The Ben Hope Collection: 6 BOOK SET (178 page)

Far away from where Ben and Jeff were trapped inside the crematorium chamber, separated by millions of tons of solid rock and a maze of tunnels and corridors, Adam O’Connor was on his hands and knees on the concrete floor of the vault, surrounded by dismantled electronic components, mechanical linkages, magnetic coils, bits of wire. A chaotic mess of spanners and screwdrivers and soldering irons and voltmeters lay scattered around him.

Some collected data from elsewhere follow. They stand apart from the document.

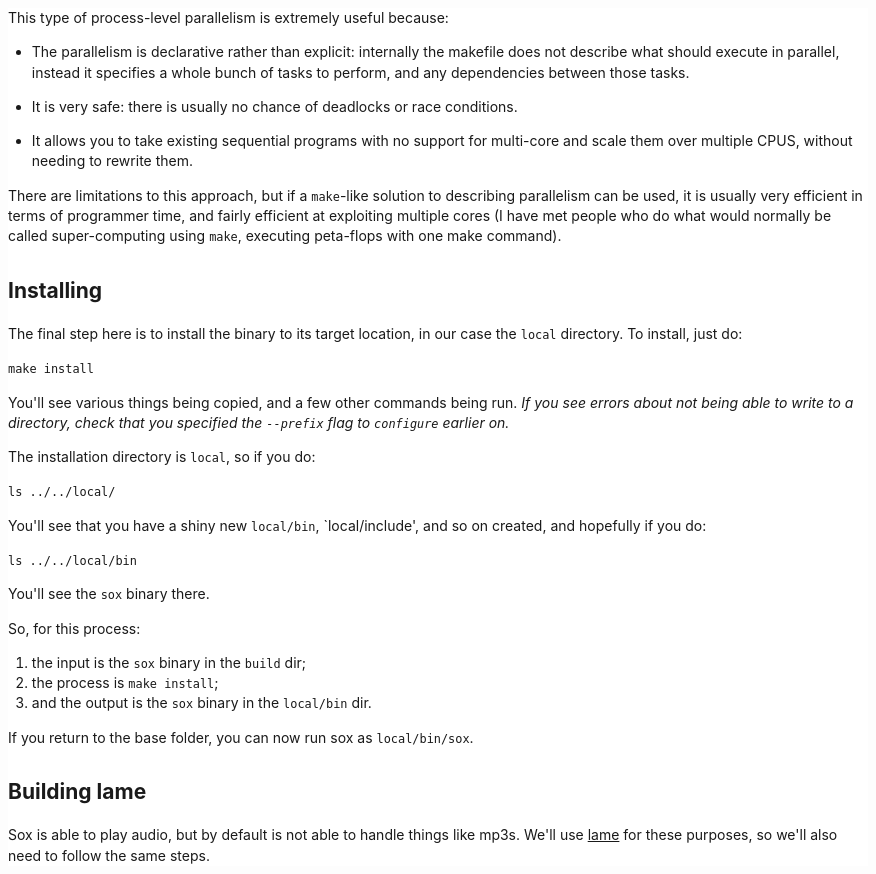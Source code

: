 This type of process-level parallelism is extremely useful because:

- The parallelism is declarative rather than explicit: internally the makefile
  does not describe what should execute in parallel, instead it
  specifies a whole bunch of tasks to perform, and any dependencies between those tasks.
  
- It is very safe: there is usually no chance of deadlocks or
  race conditions.

- It allows you to take existing sequential programs with no
  support for multi-core and scale them over multiple CPUS, without
  needing to rewrite them.

There are limitations to this approach, but if a `make`-like solution
to describing parallelism can be used, it is usually very efficient
in terms of programmer time, and fairly efficient at exploiting
multiple cores (I have met people who do what would normally be
called super-computing using `make`, executing peta-flops with
one make command).

Installing
----------

The final step here is to install the binary to its target
location, in our case the `local` directory. To install,
just do:

    make install

You'll see various things being copied, and a few other commands
being run. _If you see errors about not being able to write to
a directory, check that you specified the `--prefix` flag to
`configure` earlier on._

The installation directory is `local`, so if you do:

    ls ../../local/

You'll see that you have a shiny new `local/bin`, `local/include', and
so on created, and hopefully if you do:

    ls ../../local/bin

You'll see the `sox` binary there.

So, for this process:

1. the input is the `sox` binary in the `build` dir;
2. the process is `make install`;
3. and the output is the `sox` binary in the `local/bin` dir.

If you return to the base folder, you can now run sox
as `local/bin/sox`.

Building lame
-------------

Sox is able to play audio, but by default is not able to handle
things like mp3s. We'll use [lame](http://lame.sourceforge.net/)
for these purposes, so we'll also need to follow the same steps.
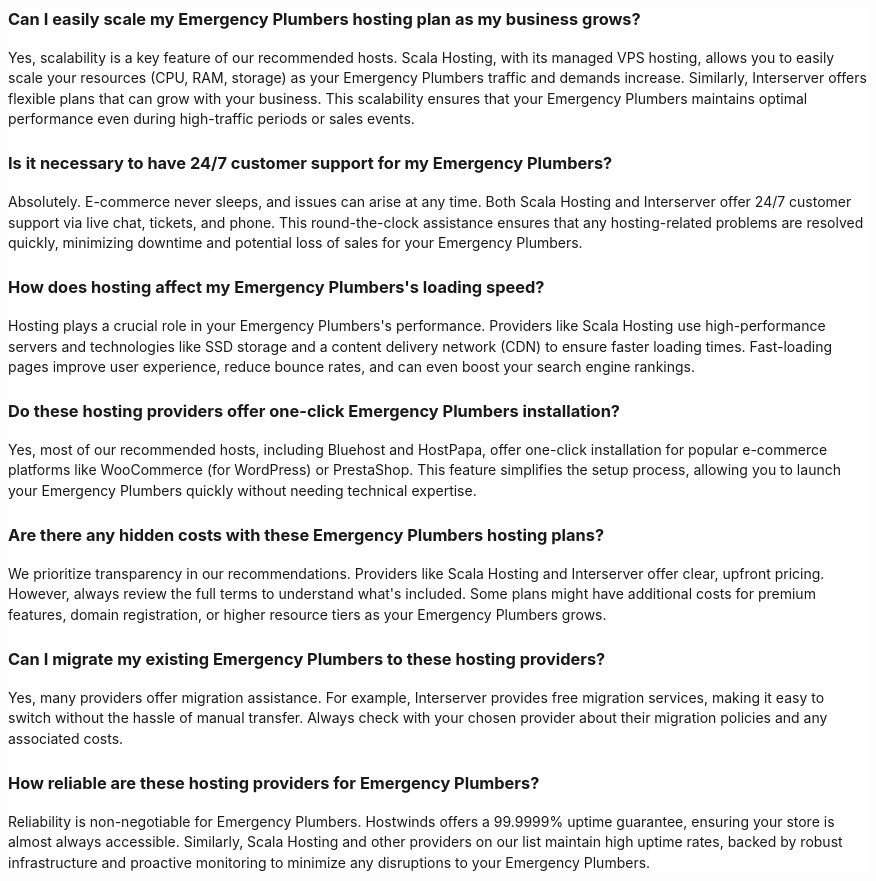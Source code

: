 ### Can I easily scale my Emergency Plumbers hosting plan as my business grows? 
Yes, scalability is a key feature of our recommended hosts. Scala Hosting, with its managed VPS hosting, allows you to easily scale your resources (CPU, RAM, storage) as your Emergency Plumbers traffic and demands increase. Similarly, Interserver offers flexible plans that can grow with your business. This scalability ensures that your Emergency Plumbers maintains optimal performance even during high-traffic periods or sales events.

### Is it necessary to have 24/7 customer support for my Emergency Plumbers? 
Absolutely. E-commerce never sleeps, and issues can arise at any time. Both Scala Hosting and Interserver offer 24/7 customer support via live chat, tickets, and phone. This round-the-clock assistance ensures that any hosting-related problems are resolved quickly, minimizing downtime and potential loss of sales for your Emergency Plumbers.

### How does hosting affect my Emergency Plumbers's loading speed? 
Hosting plays a crucial role in your Emergency Plumbers's performance. Providers like Scala Hosting use high-performance servers and technologies like SSD storage and a content delivery network (CDN) to ensure faster loading times. Fast-loading pages improve user experience, reduce bounce rates, and can even boost your search engine rankings.

### Do these hosting providers offer one-click Emergency Plumbers installation? 
Yes, most of our recommended hosts, including Bluehost and HostPapa, offer one-click installation for popular e-commerce platforms like WooCommerce (for WordPress) or PrestaShop. This feature simplifies the setup process, allowing you to launch your Emergency Plumbers quickly without needing technical expertise.

### Are there any hidden costs with these Emergency Plumbers hosting plans? 
We prioritize transparency in our recommendations. Providers like Scala Hosting and Interserver offer clear, upfront pricing. However, always review the full terms to understand what's included. Some plans might have additional costs for premium features, domain registration, or higher resource tiers as your Emergency Plumbers grows.

### Can I migrate my existing Emergency Plumbers to these hosting providers? 
Yes, many providers offer migration assistance. For example, Interserver provides free migration services, making it easy to switch without the hassle of manual transfer. Always check with your chosen provider about their migration policies and any associated costs.

### How reliable are these hosting providers for Emergency Plumbers? 
Reliability is non-negotiable for Emergency Plumbers. Hostwinds offers a 99.9999% uptime guarantee, ensuring your store is almost always accessible. Similarly, Scala Hosting and other providers on our list maintain high uptime rates, backed by robust infrastructure and proactive monitoring to minimize any disruptions to your Emergency Plumbers.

He hated the machine almost as much as he hated the woman who’d tortured his son. All his rage, all his frustration at the situation he’d been plunged into against his will, were obsessively focused on it. His shirt stuck to him with sweat. Days of beard growth covered his jaw, and his eyes were stinging from lack of sleep. His trousers were worn through from kneeling on the rough concrete, his hands were lacerated from all the rusted bolts he’d had to slacken in the confined space of the machine, his fingers covered in burns from soldering the thousands of corroded connections he’d found. Any one of them could have accounted for the fact that, so far, he just simply could not get the fucking thing to work. Every time he found a new problem his heart would soar, thinking
this is it;
only to sink again when he fixed it and put everything back together again,
hit the big red activation knob … and the machine still just sat there.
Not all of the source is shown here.